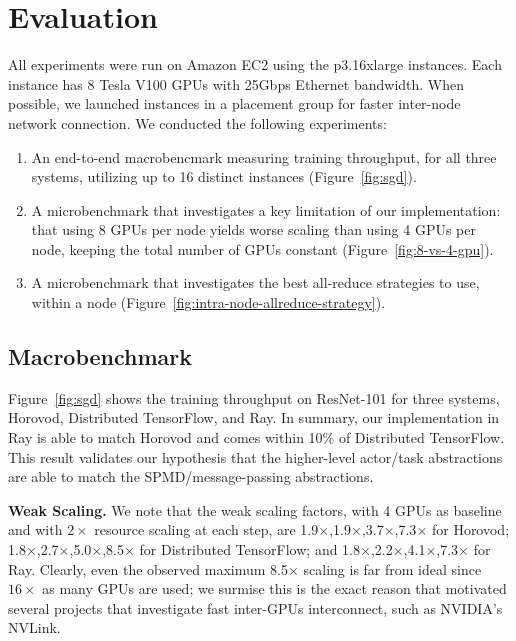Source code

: \section{Evaluation}
All experiments were run on Amazon EC2 using the p3.16xlarge instances.  Each instance has 8 Tesla V100 GPUs with 25Gbps Ethernet bandwidth.  When possible, we launched instances in a placement group for faster inter-node network connection.  We conducted the following experiments:

\begin{enumerate}
    \item An end-to-end macrobencmark measuring training throughput, for all three systems, utilizing up to 16 distinct instances (Figure~\ref{fig:sgd}).
    \item A microbenchmark that investigates a key limitation of our implementation: that using 8 GPUs per node yields worse scaling than using 4 GPUs per node, keeping the total number of GPUs constant (Figure~\ref{fig:8-vs-4-gpu}).
    \item A microbenchmark that investigates the best all-reduce strategies to use, within a node (Figure~\ref{fig:intra-node-allreduce-strategy}).
\end{enumerate}


\subsection{Macrobenchmark}
Figure~\ref{fig:sgd} shows the training throughput on ResNet-101 for three systems, Horovod, Distributed TensorFlow, and Ray.  In summary, our implementation in Ray is able to match Horovod and comes within 10\% of Distributed TensorFlow.  This result validates our hypothesis that the higher-level actor/task abstractions are able to match the SPMD/message-passing abstractions.

{\bf Weak Scaling.}  We note that the weak scaling factors, with 4 GPUs as baseline and with $2\times$ resource scaling at each step, are 1.9$\times$,1.9$\times$,3.7$\times$,7.3$\times$ for Horovod;
1.8$\times$,2.7$\times$,5.0$\times$,8.5$\times$ for Distributed TensorFlow;
and
1.8$\times$,2.2$\times$,4.1$\times$,7.3$\times$ for Ray.  Clearly, even the observed maximum 8.5$\times$ scaling  is far from ideal since $16\times$ as many GPUs are used; we surmise this is the exact reason that motivated several projects that investigate fast inter-GPUs interconnect, such as  NVIDIA's NVLink.

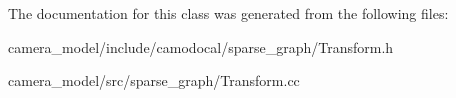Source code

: The documentation for this class was generated from the following files\+:\begin{DoxyCompactItemize}
\item 
camera\+\_\+model/include/camodocal/sparse\+\_\+graph/Transform.\+h\item 
camera\+\_\+model/src/sparse\+\_\+graph/Transform.\+cc\end{DoxyCompactItemize}
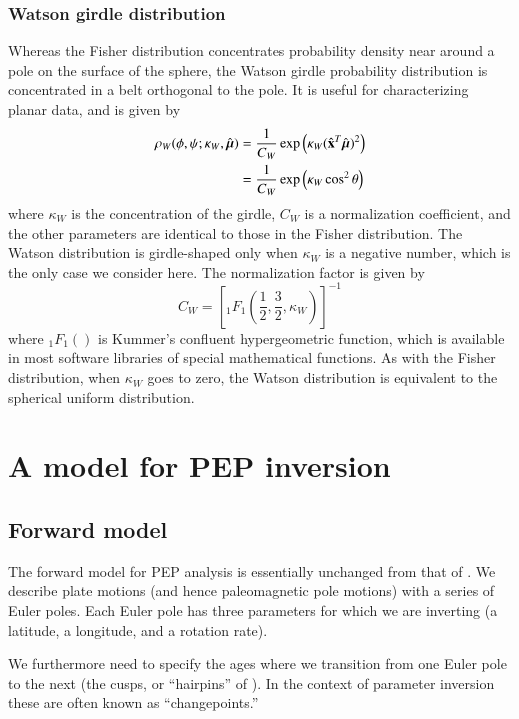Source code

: \documentclass[preprint,12pt,authoryear]{elsarticle}
\newcommand{\mitbf}[1]{\hbox{\mathversion{bold}$#1$}}
\begin{document}
\subsubsection{Watson girdle distribution}
Whereas the Fisher distribution concentrates probability density near around a pole on
the surface of the sphere, the Watson girdle probability distribution is concentrated
in a belt orthogonal to the pole. It is useful for characterizing planar data, and is given by
\begin{equation}
  \begin{aligned}
  \rho_W(\phi, \psi; \kappa_W, \hat{\mitbf{\mu}}) 
  &= \frac{1}{C_W} \exp \left( \kappa_W (\hat{\mathbf{x}}^T \hat{\mitbf{\mu}})^2 \right) \\
  &= \frac{1}{C_W} \exp \left( \kappa_W \cos^2 \theta \right)
  \end{aligned}
\label{eq:watson}
\end{equation}
where $\kappa_W$ is the concentration of the girdle, $C_W$ is a normalization coefficient,
and the other parameters are identical to those in the Fisher distribution.
The Watson distribution is girdle-shaped only when $\kappa_W$ is a negative number, 
which is the only case we consider here.
The normalization factor is given by
\begin{equation}
  C_W = \left[ {}_1 F_1 \left( \frac{1}{2}, \frac{3}{2}, \kappa_W \right) \right]^{-1}
\end{equation}
where ${}_1 F_1()$ is Kummer's confluent hypergeometric function, which is available
in most software libraries of special mathematical functions.
As with the Fisher distribution, when $\kappa_W$ goes to zero, 
the Watson distribution is equivalent to the spherical uniform distribution.

\section{A model for PEP inversion}
\label{sec:model}
\subsection{Forward model}
\label{sec:forward_model}
The forward model for PEP analysis is essentially unchanged from that of \citet{gordon1984paleomagnetic}.
We describe plate motions (and hence paleomagnetic pole motions) with a series of Euler poles.
Each Euler pole has three parameters for which we are inverting (a latitude, a longitude, and a rotation rate).

We furthermore need to specify the ages where we transition from 
one Euler pole to the next (the cusps, or ``hairpins'' of \citet{irving1972hairpins}).
In the context of parameter inversion these are often known as ``changepoints.''
\end{document}

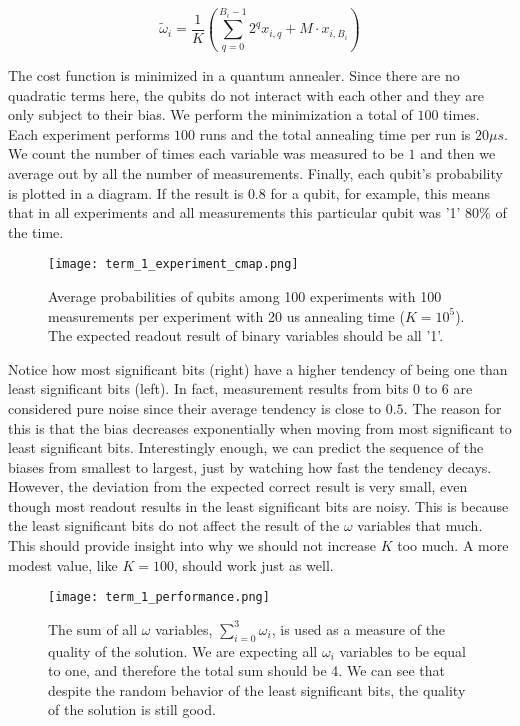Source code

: \documentclass[12pt,a4paper]{report}
\begin{document}
\[
\tilde{\omega}_i = \frac{1}{K} \left( \sum_{q=0}^{B_i-1} 2^q x_{i,q} + M \cdot x_{i,B_i} \right)
\]

\noindent
The cost function is minimized in a quantum annealer. Since there are no quadratic terms here, the qubits do not interact with each other and they are only subject to their bias. We perform the minimization a total of \(100\) times. Each experiment performs \(100\) runs and the total annealing time per run is \(20 \mu s\). We count the number of times each variable was measured to be \(1\) and then we average out by all the number of measurements. Finally, each qubit's probability is plotted in a diagram. If the result is \(0.8\) for a qubit, for example, this means that in all experiments and all measurements this particular qubit was '1' \(80\%\) of the time.




\begin{figure}[!h]
    \centering
    \texttt{[image: term\_1\_experiment\_cmap.png]} 
    \caption{Average probabilities of qubits among 100 experiments with 100 measurements per experiment with 20 us annealing time (\(K=10^5\)). The expected readout result of binary variables should be all '1'.}
    \label{fig:cmap_term_1}
\end{figure}

\newpage

\noindent
Notice how most significant bits (right) have a higher tendency of being one than least significant bits (left). In fact, measurement results from bits \(0\) to \(6\) are considered pure noise since their average tendency is close to \(0.5\). The reason for this is that the bias decreases exponentially when moving from most significant to least significant bits. Interestingly enough, we can predict the sequence of the biases from smallest to largest, just by watching how fast the tendency decays. However, the deviation from the expected correct result is very small, even though most readout results in the least significant bits are noisy. This is because the least significant bits do not affect the result of the \(\omega\) variables that much. This should provide insight into why we should not increase \(K\) too much. A more modest value, like \(K=100\), should work just as well.

\begin{figure}[h]
    \centering
    \texttt{[image: term\_1\_performance.png]} 
    \caption{The sum of all \(\omega\) variables, \(\sum_{i=0}^{3} \omega_i\), is used as a measure of the quality of the solution. We are expecting all \(\omega_i\) variables to be equal to one, and therefore the total sum should be 4. We can see that despite the random behavior of the least significant bits, the quality of the solution is still good.}
    \label{fig:per_term_1}
\end{figure}
\end{document}
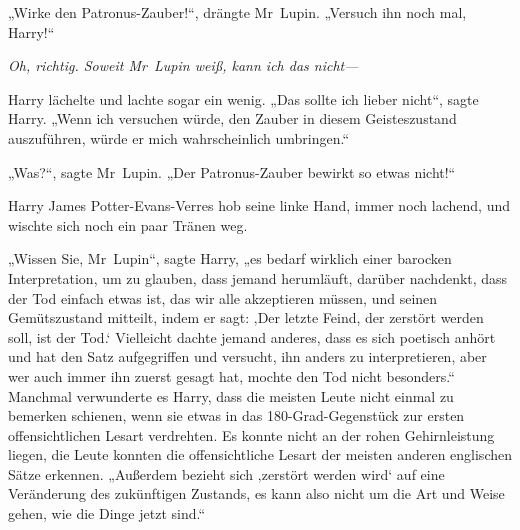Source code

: „Wirke den Patronus-Zauber!“, drängte Mr~Lupin. „Versuch ihn noch mal, Harry!“

\emph{Oh, richtig. Soweit Mr~Lupin weiß, kann ich das nicht—}

Harry lächelte und lachte sogar ein wenig. „Das sollte ich lieber nicht“, sagte Harry. „Wenn ich versuchen würde, den Zauber in diesem Geisteszustand auszuführen, würde er mich wahrscheinlich umbringen.“

„Was?“, sagte Mr~Lupin. „Der Patronus-Zauber bewirkt so etwas nicht!“

Harry James Potter-Evans-Verres hob seine linke Hand, immer noch lachend, und wischte sich noch ein paar Tränen weg.

„Wissen Sie, Mr~Lupin“, sagte Harry, „es bedarf wirklich einer barocken Interpretation, um zu glauben, dass jemand herumläuft, darüber nachdenkt, dass der Tod einfach etwas ist, das wir alle akzeptieren müssen, und seinen Gemütszustand mitteilt, indem er sagt: ‚Der letzte Feind, der zerstört werden soll, ist der Tod.‘ Vielleicht dachte jemand anderes, dass es sich poetisch anhört und hat den Satz aufgegriffen und versucht, ihn anders zu interpretieren, aber wer auch immer ihn zuerst gesagt hat, mochte den Tod nicht besonders.“ Manchmal verwunderte es Harry, dass die meisten Leute nicht einmal zu bemerken schienen, wenn sie etwas in das 180-Grad-Gegenstück zur ersten offensichtlichen Lesart verdrehten. Es konnte nicht an der rohen Gehirnleistung liegen, die Leute konnten die offensichtliche Lesart der meisten anderen englischen Sätze erkennen. „Außerdem bezieht sich ‚zerstört werden wird‘ auf eine Veränderung des zukünftigen Zustands, es kann also nicht um die Art und Weise gehen, wie die Dinge jetzt sind.“

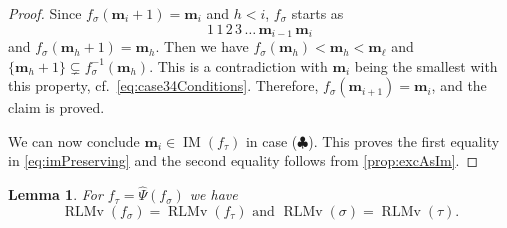 \documentclass[reqno]{amsart}
\newtheorem{lemma}[theorem]{Lemma}
\theoremstyle{definition}
\newcommand{\fretherD}{\hat{\Psi}}
\newcommand{\caseFour}{\ensuremath{\clubsuit}}
\newcommand{\img}{\mathbf{m}}
\DeclareMathOperator{\RLMv}{RLMv}
\DeclareMathOperator{\supp}{IM}
\begin{document}
\begin{proof}
Since $f_\sigma(\img_i+1)=\img_i$ and  $h<i$, $f_{\sigma}$ starts as
\[
1\,1\,2\,3\,\dotsc\,\img_{i-1}\,\img_i
\]
and 
$f_{\sigma}(\img_h+1)=\img_h$. 
Then we have 
$f_{\sigma}(\img_h)<\img_h<\img_\ell$ and 
$\{\img_h+1\} \subsetneq f_{\sigma}^{-1}(\img_h)$.
%
This is a contradiction with $\img_i$ being the smallest 
with this property, cf.~\eqref{eq:case34Conditions}.
Therefore, $f_{\sigma}(\img_{i+1})=\img_i$, and the claim is proved.
\medskip 

We can now conclude $\img_i\in \supp(f_{\tau})$ in case (\caseFour). 
This proves the first equality in \eqref{eq:imPreserving}
and the second equality follows from \cref{prop:excAsIm}. 
\end{proof}

 
 
 
\begin{lemma}\label{lem:rlmPreserving}
For $f_{\tau} = \fretherD(f_{\sigma})$ we have 
\begin{equation}
 \RLMv(f_{\sigma}) = \RLMv(f_{\tau}) \text{ and }
 \RLMv(\sigma) = \RLMv(\tau).
\end{equation}
\end{lemma}
\end{document}
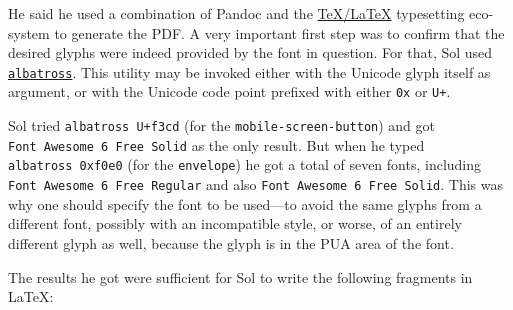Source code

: \documentclass[
  british,
  a4paper,
  rgb,
  dvipsnames,
  svgnames,
  hyphens]{article}
\begin{document}
He said he used a combination of Pandoc and the
\href{https://www.tug.org/begin.html}{TeX/LaTeX} typesetting eco-system
to generate the PDF. A very important first step was to confirm that the
desired glyphs were indeed provided by the font in question. For that,
Sol used
\href{https://ctan.org/pkg/albatross?lang=en}{\texttt{albatross}}. This
utility may be invoked either with the Unicode glyph itself as argument,
or with the Unicode code point prefixed with either \texttt{0x} or
\texttt{U+}.

Sol tried \texttt{albatross\ U+f3cd} (for the
\texttt{mobile-screen-button}) and got
\texttt{Font\ Awesome\ 6\ Free\ Solid} as the only result. But when he
typed \texttt{albatross\ 0xf0e0} (for the \texttt{envelope}) he got a
total of seven fonts, including \texttt{Font\ Awesome\ 6\ Free\ Regular}
and also \texttt{Font\ Awesome\ 6\ Free\ Solid}. This was why one should
specify the font to be used---to avoid the same glyphs from a different
font, possibly with an incompatible style, or worse, of an entirely
different glyph as well, because the glyph is in the PUA area of the
font.

The results he got were sufficient for Sol to write the following
fragments in LaTeX:
\end{document}
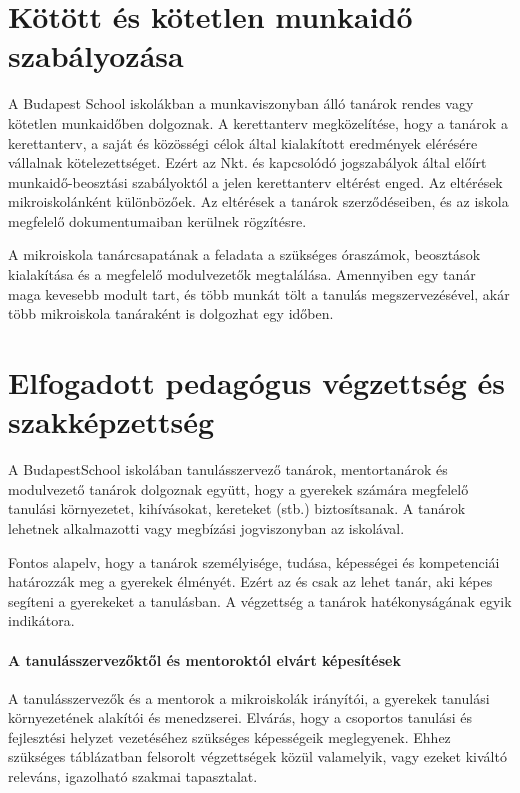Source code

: \section{Kötött és kötetlen munkaidő szabályozása}

A Budapest School iskolákban a munkaviszonyban álló tanárok rendes vagy kötetlen munkaidőben dolgoznak.
A kerettanterv megközelítése, hogy a tanárok a kerettanterv, a saját és közösségi célok által kialakított eredmények elérésére vállalnak kötelezettséget. Ezért az Nkt. és kapcsolódó jogszabályok által előírt munkaidő-beosztási szabályoktól a jelen kerettanterv eltérést enged. Az eltérések mikroiskolánként különbözőek. Az eltérések a tanárok szerződéseiben, és az iskola megfelelő dokumentumaiban kerülnek rögzítésre.

A mikroiskola tanárcsapatának a feladata a szükséges óraszámok, beosztások kialakítása és a megfelelő modulvezetők megtalálása. Amennyiben egy tanár maga kevesebb modult tart, és több munkát tölt a tanulás megszervezésével, akár több mikroiskola tanáraként is dolgozhat egy időben.

\section{Elfogadott pedagógus végzettség és szakképzettség}

A Budapest\break School iskolában tanulásszervező tanárok, mentortanárok és modulvezető tanárok dolgoznak együtt, hogy a gyerekek számára megfelelő tanulási környezetet, kihívásokat, kereteket (stb.) biztosítsanak. A tanárok lehetnek alkalmazotti vagy megbízási jogviszonyban az iskolával.

Fontos alapelv, hogy a tanárok személyisége, tudása, képességei és kompetenciái határozzák meg a gyerekek élményét.  Ezért az és csak az lehet tanár, aki képes segíteni a gyerekeket a tanulásban. A végzettség a tanárok hatékonyságának egyik indikátora.

\paragraph{A tanulásszervezőktől és mentoroktól elvárt képesítések} A
tanulásszervezők és a mentorok a mikroiskolák irányítói, a gyerekek tanulási környezetének alakítói és menedzserei. Elvárás, hogy a csoportos tanulási és fejlesztési helyzet vezetéséhez szükséges képességeik meglegyenek. Ehhez szükséges  táblázatban felsorolt végzettségek közül valamelyik, vagy ezeket kiváltó releváns, igazolható szakmai tapasztalat.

┄┄┄┄┄┄┄┄┄┄

> WHAT YOU SHOULD DO
Output exactly the stretch of the listing that begins at the line containing "that investigates the" and ends at the line containing "the surface of", both kept. Omit pictures and everything else.

> PROBLEM SOLUTION
    \item A microbenchmark that investigates the best all-reduce strategies to use, within a node (Figure~\ref{fig:intra-node-allreduce-strategy}).
\end{enumerate}


\subsection{Macrobenchmark}
Figure~\ref{fig:sgd} shows the training throughput on ResNet-101 for three systems, Horovod, Distributed TensorFlow, and Ray.  In summary, our implementation in Ray is able to match Horovod and comes within 10\% of Distributed TensorFlow.  This result validates our hypothesis that the higher-level actor/task abstractions are able to match the SPMD/message-passing abstractions.

{\bf Weak Scaling.}  We note that the weak scaling factors, with 4 GPUs as baseline and with $2\times$ resource scaling at each step, are 1.9$\times$,1.9$\times$,3.7$\times$,7.3$\times$ for Horovod;
1.8$\times$,2.7$\times$,5.0$\times$,8.5$\times$ for Distributed TensorFlow;
and
1.8$\times$,2.2$\times$,4.1$\times$,7.3$\times$ for Ray.  Clearly, even the observed maximum 8.5$\times$ scaling  is far from ideal since $16\times$ as many GPUs are used; we surmise this is the exact reason that motivated several projects that investigate fast inter-GPUs interconnect, such as  NVIDIA's NVLink.

Source code

: The documentation for this class was generated from the following files\+:\begin{DoxyCompactItemize}
\item 
camera\+\_\+model/include/camodocal/sparse\+\_\+graph/Transform.\+h\item 
camera\+\_\+model/src/sparse\+\_\+graph/Transform.\+cc\end{DoxyCompactItemize}
Source code

: \documentclass[preprint,12pt,authoryear]{elsarticle}
\newcommand{\mitbf}[1]{\hbox{\mathversion{bold}$#1$}}
\begin{document}
\subsubsection{Watson girdle distribution}
Whereas the Fisher distribution concentrates probability density near around a pole on
the surface of the sphere, the Watson girdle probability distribution is concentrated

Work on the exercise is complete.